Chapter 15 Improve Performance with Ensembles Flashcards
EXTERNAL Q: WHY DOESN’T GRADIENT BOOST USE SAMPLE WITH REPLACEMENT?
in default mode, in python, gradient boost subsample parameter is equal to 1, so by default it doesn’t use sampling with replacement. But we can change it to a number (0,1] to have subsamples in this case, based on the link, sample with replacement is done, this reduces variance and increase bias
WHAT IS THE DIFFERENCE BETWEEN STOCHASTIC GRADIENT BOOST AND RANDOM FOREST IN SAMPLING
Stochastic gradient descent (as used by XGBoost) adds randomness by sampling observations and features in each stage, which is similar to the random forest algorithm except the sampling is done without replacement
WHAT ARE THE THREE MOST POPULAR METHODS FOR COMBINING THE PREDICTIONS FROM DIFFERENT MODELS? P100
Bagging. Building multiple models (typically of the same type) from different subsamples of the training dataset.
Boosting. Building multiple models (typically of the same type) each of which learns to fix the prediction errors of a prior model in the sequence of models.
Voting. Building multiple models (typically of differing types) and simple statistics (like calculating the mean) are used to combine predictions.

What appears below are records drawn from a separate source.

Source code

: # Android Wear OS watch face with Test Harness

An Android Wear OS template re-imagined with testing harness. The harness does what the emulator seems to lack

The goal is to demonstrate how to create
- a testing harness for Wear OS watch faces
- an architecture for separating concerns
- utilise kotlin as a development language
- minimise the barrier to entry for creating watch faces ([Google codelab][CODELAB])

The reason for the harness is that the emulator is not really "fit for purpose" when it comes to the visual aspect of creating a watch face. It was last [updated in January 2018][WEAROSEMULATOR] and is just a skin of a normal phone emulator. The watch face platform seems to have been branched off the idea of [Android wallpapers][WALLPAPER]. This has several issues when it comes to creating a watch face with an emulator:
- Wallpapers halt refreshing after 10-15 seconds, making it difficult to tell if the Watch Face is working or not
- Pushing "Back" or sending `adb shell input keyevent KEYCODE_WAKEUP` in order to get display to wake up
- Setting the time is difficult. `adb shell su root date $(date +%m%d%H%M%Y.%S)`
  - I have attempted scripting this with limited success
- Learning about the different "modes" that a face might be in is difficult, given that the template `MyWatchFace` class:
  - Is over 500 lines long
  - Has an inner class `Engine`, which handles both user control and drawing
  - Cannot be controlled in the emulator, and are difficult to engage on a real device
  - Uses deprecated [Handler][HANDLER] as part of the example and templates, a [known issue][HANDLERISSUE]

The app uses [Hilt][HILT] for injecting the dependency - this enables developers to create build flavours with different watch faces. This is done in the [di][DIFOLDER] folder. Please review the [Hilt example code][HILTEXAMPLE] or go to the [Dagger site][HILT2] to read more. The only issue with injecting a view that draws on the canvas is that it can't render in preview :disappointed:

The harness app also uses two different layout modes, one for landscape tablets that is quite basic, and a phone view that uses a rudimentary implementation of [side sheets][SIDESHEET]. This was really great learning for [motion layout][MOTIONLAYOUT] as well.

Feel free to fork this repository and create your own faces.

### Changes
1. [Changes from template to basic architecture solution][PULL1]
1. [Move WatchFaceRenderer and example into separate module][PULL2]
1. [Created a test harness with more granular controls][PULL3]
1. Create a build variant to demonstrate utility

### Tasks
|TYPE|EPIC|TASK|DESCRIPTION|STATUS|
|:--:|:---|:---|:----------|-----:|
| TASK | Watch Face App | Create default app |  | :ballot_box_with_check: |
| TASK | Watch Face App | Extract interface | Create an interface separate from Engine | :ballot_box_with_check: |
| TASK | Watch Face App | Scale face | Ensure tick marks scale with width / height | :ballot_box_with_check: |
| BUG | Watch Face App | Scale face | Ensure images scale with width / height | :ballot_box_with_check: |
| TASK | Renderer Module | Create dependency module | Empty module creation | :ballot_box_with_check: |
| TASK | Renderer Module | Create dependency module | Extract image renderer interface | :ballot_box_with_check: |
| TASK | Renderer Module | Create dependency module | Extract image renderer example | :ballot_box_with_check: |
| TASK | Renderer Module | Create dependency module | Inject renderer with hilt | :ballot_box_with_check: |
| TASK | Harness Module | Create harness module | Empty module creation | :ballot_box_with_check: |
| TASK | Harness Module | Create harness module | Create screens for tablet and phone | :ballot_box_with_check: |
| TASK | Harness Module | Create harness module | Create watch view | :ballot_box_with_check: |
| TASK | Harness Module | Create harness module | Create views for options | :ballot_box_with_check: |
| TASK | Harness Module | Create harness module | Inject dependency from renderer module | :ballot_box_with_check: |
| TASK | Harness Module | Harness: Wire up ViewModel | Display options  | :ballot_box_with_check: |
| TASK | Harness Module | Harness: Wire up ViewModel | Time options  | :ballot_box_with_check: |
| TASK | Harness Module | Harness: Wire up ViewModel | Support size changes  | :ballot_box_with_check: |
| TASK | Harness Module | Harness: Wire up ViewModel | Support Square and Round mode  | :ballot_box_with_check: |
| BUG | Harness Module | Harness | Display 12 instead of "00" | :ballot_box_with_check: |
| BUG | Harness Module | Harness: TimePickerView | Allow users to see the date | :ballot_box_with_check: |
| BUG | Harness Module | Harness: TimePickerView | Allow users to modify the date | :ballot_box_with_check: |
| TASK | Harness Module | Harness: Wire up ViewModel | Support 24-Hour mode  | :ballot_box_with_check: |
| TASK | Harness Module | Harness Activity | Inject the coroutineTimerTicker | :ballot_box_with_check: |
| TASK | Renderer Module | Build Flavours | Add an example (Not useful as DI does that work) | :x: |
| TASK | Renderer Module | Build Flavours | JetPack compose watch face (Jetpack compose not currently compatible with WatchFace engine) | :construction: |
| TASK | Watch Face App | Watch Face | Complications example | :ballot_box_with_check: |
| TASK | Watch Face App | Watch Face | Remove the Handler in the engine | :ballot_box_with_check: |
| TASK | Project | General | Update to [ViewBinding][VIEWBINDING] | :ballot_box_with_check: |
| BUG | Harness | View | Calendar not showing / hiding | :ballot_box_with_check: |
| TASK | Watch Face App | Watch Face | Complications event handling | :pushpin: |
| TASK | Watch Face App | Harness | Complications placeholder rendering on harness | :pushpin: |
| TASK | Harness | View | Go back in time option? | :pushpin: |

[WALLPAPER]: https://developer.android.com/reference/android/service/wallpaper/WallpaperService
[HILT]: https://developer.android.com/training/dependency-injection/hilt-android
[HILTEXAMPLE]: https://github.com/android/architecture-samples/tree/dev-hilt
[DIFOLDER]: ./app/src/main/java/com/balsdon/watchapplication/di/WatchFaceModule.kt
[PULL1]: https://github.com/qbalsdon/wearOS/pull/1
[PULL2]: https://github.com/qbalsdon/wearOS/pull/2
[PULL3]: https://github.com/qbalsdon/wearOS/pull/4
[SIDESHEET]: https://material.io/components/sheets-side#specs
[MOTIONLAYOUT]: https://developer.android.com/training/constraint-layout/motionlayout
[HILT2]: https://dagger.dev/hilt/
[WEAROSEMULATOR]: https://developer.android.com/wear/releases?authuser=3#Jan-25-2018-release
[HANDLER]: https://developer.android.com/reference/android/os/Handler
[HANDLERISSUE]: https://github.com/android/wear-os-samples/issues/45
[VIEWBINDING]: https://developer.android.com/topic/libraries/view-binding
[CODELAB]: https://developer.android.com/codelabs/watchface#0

WHAT IS ANOTHER NAME FOR BAGGING? P101
Bootstrap Aggregation
WHAT IS ANOTHER NAME FOR BAGGING? P101
Bootstrap Aggregation
HOW IS THE BAGGING PROCESS DONE? P101
By taking multiple samples from your training dataset (with replacement) and training a model for each sample. The final output prediction is averaged across the predictions of all of the sub-models
WITH WHICH TYPE OF ALGORITHM DOES BAGGING PERFORM THE BEST? P101
High variance
WHAT IS THE SIMILARITY AND THE DIFFERENCE BETWEEN RANDOM FOREST AND BAGGED DECISION TREES? P102
SIMILARITY:
Random Forests is an extension of bagged decision trees.
Samples of the training dataset are taken with replacement.
DIFFERENCE: The trees in random forest are constructed in a way that reduces the correlation between individual classifiers, Specifically, rather than greedily choosing the best split point in the construction of each tree, only a random subset of features are considered for each split
HOW DOES BOOSTING ALGORITHMS WORK? P103
Boosting ensemble algorithms create a sequence of models that attempt to correct the mistakes of the models before them in the sequence.
HOW DO BOOSTING ALGORITHMS WORK? P103
Boosting ensemble algorithms create a sequence of models that attempt to correct the mistakes of the models before them in the sequence.
WHAT ARE THE TWO MOST COMMON BOOSTING ENSEMBLE ML ALGORITHMS? P103
AdaBoost.
Stochastic Gradient Boosting (also called Gradient Boosting Machines)
HOW DOES ADABOOST WORK? P103
It generally works by weighting instances in the dataset by how easy or difficult they are to classify, allowing the algorithm to pay more or less attention to them in the construction of subsequent models.
WHAT IS THE DIFFERENCE BETWEEN STACKING AND VOTING ENSEMBLE MODELS? P105
The predictions of the sub-models can be weighted, but specifying the weights for classifiers manually or even heuristically is difficult. More advanced methods can learn how to best weight the predictions from sub-models, but this is called stacking (stacked aggregation). In stacking, a weight is dedicated to each model, in Voting the results are combined using a simple statistics like mean.